ORIGINALLY WRITTEN DIANNA CARTER
Even as the wheat harvest has been well under way, so is our re-inspection process. Appraisal staff is collecting data in the city of Lehigh and Carriage Hills in Hillsboro, as well as the following townships: Catlin, Lost Springs, Lehigh, Durham Park, Centre, Colfax, Moore and Grant.
We understand that the agricultural community is very busy. But we are going to mail our agricultural letters for Ag review soon. Included with the Ag letter is a map that corresponds to the letter.
Please complete and mail both back to the appraiser’s office as soon as possible.
We would also invite any who have questions or concerns to feel free to come to the mapping department in the lower level of the courthouse to discuss their land with mapping personnel. Sometimes a one-on-one discussion yields better results.
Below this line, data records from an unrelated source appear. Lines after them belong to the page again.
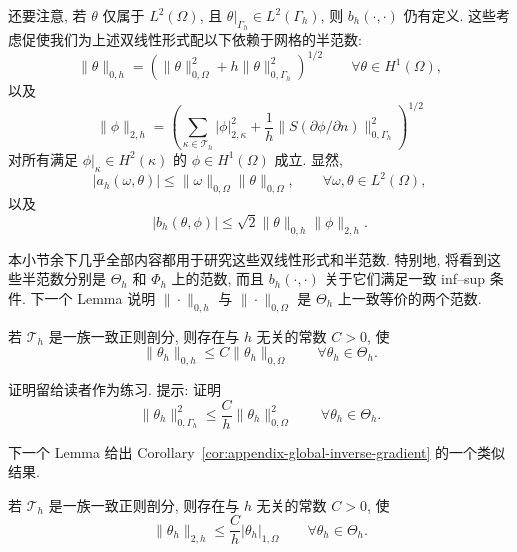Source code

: 还要注意, 若 $\theta$ 仅属于 $L^2(\Omega)$,
且 $\theta|_{\Gamma_h}\in L^2(\Gamma_h)$,
则 $b_h(\cdot,\cdot)$ 仍有定义.
这些考虑促使我们为上述双线性形式配以下依赖于网格的半范数:
\begin{equation}\label{eq:incompressible-sfvp-mesh-norm-zero}
\|\theta\|_{0,h}
=\left(\|\theta\|_{0,\Omega}^2
+h\|\theta\|_{0,\Gamma_h}^2\right)^{1/2}
\qquad\forall\theta\in H^1(\Omega),
\end{equation}
以及
\begin{equation}\label{eq:incompressible-sfvp-mesh-norm-two}
\|\phi\|_{2,h}
=\left(
\sum_{\kappa\in\mathcal T_h}|\phi|_{2,\kappa}^2
+\frac1h\|S(\partial\phi/\partial n)\|_{0,\Gamma_h}^2
\right)^{1/2}
\end{equation}
对所有满足 $\phi|_\kappa\in H^2(\kappa)$ 的
$\phi\in H^1(\Omega)$ 成立.
显然,
\[
|a_h(\omega,\theta)|
\leq\|\omega\|_{0,\Omega}\|\theta\|_{0,\Omega},
\qquad
\forall\omega,\theta\in L^2(\Omega),
\]
以及
\[
|b_h(\theta,\phi)|
\leq\sqrt2\|\theta\|_{0,h}\|\phi\|_{2,h}.
\]

本小节余下几乎全部内容都用于研究这些双线性形式和半范数.
特别地, 将看到这些半范数分别是 $\Theta_h$ 和 $\Phi_h$ 上的范数,
而且 $b_h(\cdot,\cdot)$ 关于它们满足一致 inf--sup 条件.
下一个 Lemma 说明 $\|\cdot\|_{0,h}$ 与 $\|\cdot\|_{0,\Omega}$
是 $\Theta_h$ 上一致等价的两个范数.

\begin{Lemma}\label{lem:incompressible-sfvp-mesh-zero-norm-equivalence}
若 $\mathcal T_h$ 是一族一致正则剖分, 则存在与 $h$ 无关的常数
$C>0$, 使
\begin{equation}\label{eq:incompressible-sfvp-mesh-zero-norm-equivalence}
\|\theta_h\|_{0,h}
\leq C\|\theta_h\|_{0,\Omega}
\qquad\forall\theta_h\in\Theta_h.
\end{equation}
\end{Lemma}

证明留给读者作为练习. 提示: 证明
\[
\|\theta_h\|_{0,\Gamma_h}^2
\leq\frac Ch\|\theta_h\|_{0,\Omega}^2
\qquad\forall\theta_h\in\Theta_h.
\]

下一个 Lemma 给出 Corollary~\ref{cor:appendix-global-inverse-gradient}
的一个类似结果.

\begin{Lemma}\label{lem:incompressible-sfvp-mesh-two-norm-inverse}
若 $\mathcal T_h$ 是一族一致正则剖分, 则存在与 $h$ 无关的常数
$C>0$, 使
\begin{equation}\label{eq:incompressible-sfvp-mesh-two-norm-inverse}
\|\theta_h\|_{2,h}
\leq\frac Ch|\theta_h|_{1,\Omega}
\qquad\forall\theta_h\in\Theta_h.
\end{equation}
\end{Lemma}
This will be the last article from this county appraiser. As some of you have heard, I will be leaving as of July 1. I have enjoyed my time here and will miss dealing with the citizens of Marion County.
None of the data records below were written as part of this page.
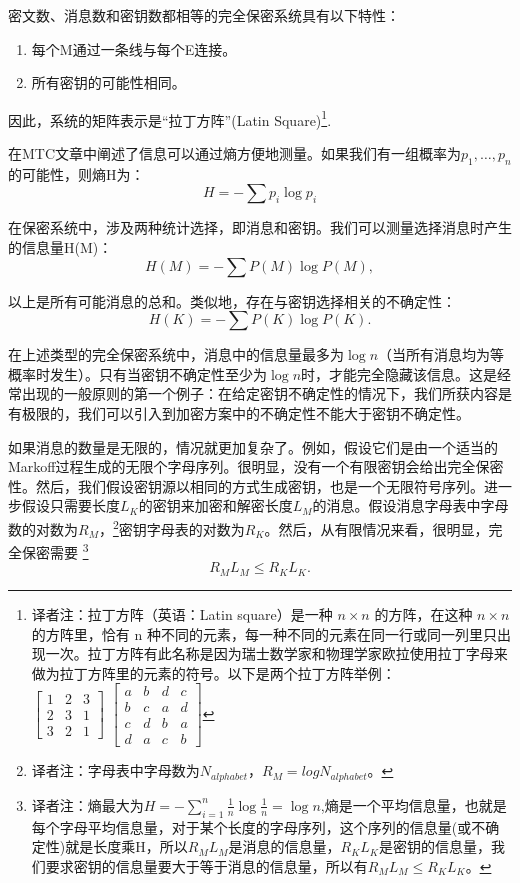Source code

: \documentclass[]{article}
\begin{document}
密文数、消息数和密钥数都相等的完全保密系统具有以下特性：
\begin{enumerate}
	\item 每个M通过一条线与每个E连接。
	\item 所有密钥的可能性相同。
\end{enumerate}
因此，系统的矩阵表示是“拉丁方阵”(Latin Square)\footnote{译者注：拉丁方阵（英语：Latin square）是一种 $n\times n$ 的方阵，在这种 $n\times n$ 的方阵里，恰有 n 种不同的元素，每一种不同的元素在同一行或同一列里只出现一次。拉丁方阵有此名称是因为瑞士数学家和物理学家欧拉使用拉丁字母来做为拉丁方阵里的元素的符号。以下是两个拉丁方阵举例：\\
$\begin{bmatrix}
	1 & 2 & 3\\
	2 & 3 & 1\\
	3 & 2 & 1
\end{bmatrix}$
$\begin{bmatrix}
	a & b & d & c\\
	b & c & a & d\\
	c & d & b & a\\
	d & a & c & b
\end{bmatrix}$
}.


在MTC文章中阐述了信息可以通过熵方便地测量。如果我们有一组概率为$p_1,\ldots,p_n$的可能性，则熵H为：
\[H=-\sum p_i\log{p_i}\]

在保密系统中，涉及两种统计选择，即消息和密钥。我们可以测量选择消息时产生的信息量H(M)：
\[H(M)=-\sum P(M)\log{P(M)},\]

以上是所有可能消息的总和。类似地，存在与密钥选择相关的不确定性：
\[H(K)=-\sum P(K)\log{P(K)}.\]

在上述类型的完全保密系统中，消息中的信息量最多为$\log{n}$（当所有消息均为等概率时发生）。只有当密钥不确定性至少为$\log{n}$时，才能完全隐藏该信息。这是经常出现的一般原则的第一个例子：在给定密钥不确定性的情况下，我们所获内容是有极限的，我们可以引入到加密方案中的不确定性不能大于密钥不确定性。

如果消息的数量是无限的，情况就更加复杂了。例如，假设它们是由一个适当的Markoff过程生成的无限个字母序列。很明显，没有一个有限密钥会给出完全保密性。然后，我们假设密钥源以相同的方式生成密钥，也是一个无限符号序列。进一步假设只需要长度$L_K$的密钥来加密和解密长度$L_M$的消息。假设消息字母表中字母数的对数为$R_M$，\footnote{译者注：字母表中字母数为$N_{alphabet}$，$R_M=log N_{alphabet}$。}密钥字母表的对数为$R_K$。然后，从有限情况来看，很明显，完全保密需要
\footnote{译者注：熵最大为$H=-\sum_{i=1}^{n}{\frac{1}{n}\log{\frac{1}{n}}}=\log{n}$,熵是一个平均信息量，也就是每个字母平均信息量，对于某个长度的字母序列，这个序列的信息量(或不确定性)就是长度乘H，所以$R_ML_M$是消息的信息量，$R_KL_K$是密钥的信息量，我们要求密钥的信息量要大于等于消息的信息量，所以有$R_M L_M \leq R_K L_K$。}
\[R_M L_M \leq R_K L_K.\]
\end{document}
I am excited about my new challenge, but will miss all that Marion County has to offer. I leave you with some tidbits to remember.
n If you are going to open a new business, contact Robin in the Personal Property Dept. to discuss what you need to list as your personal property. If you are closing a business, my suggestion is that you close it before Dec. 31. If you wait until January, you will still be taxed for the entire year on the personal property you owned Jan. 1.
n When you get your real estate valuation notice in the spring, please take a look immediately as you have only 30 days to schedule an appeal. If you do not feel you can sell the property for that amount, please appeal the value at that time. You have the option to pay under protest at the end of the year, but it is better to appeal in the spring.
n If you own agricultural land and change the use of the land, please contact the appraiser’s office to let them know of the change. This will ensure the correct use on the property for valuation purposes. No change is too small or large to report.
n Finally, do not look at the appraiser’s office as an adversary, but rather an ally. Valuation is not an exact science but a difficult process. We are not perfect and do not expect to arrive at perfection. We try to do the best we can to make your value and taxes fair and equitable.
We understand that taxes are a part of life; we all have to pay them. It makes it easier to know that tax dollars pay for the things we expect to have in our communities: fire protection, law enforcement, 911 communications, roads and bridges, help for the elderly, ambulance services and public health care to name a few.
Cooperation makes it a little easier for all of us.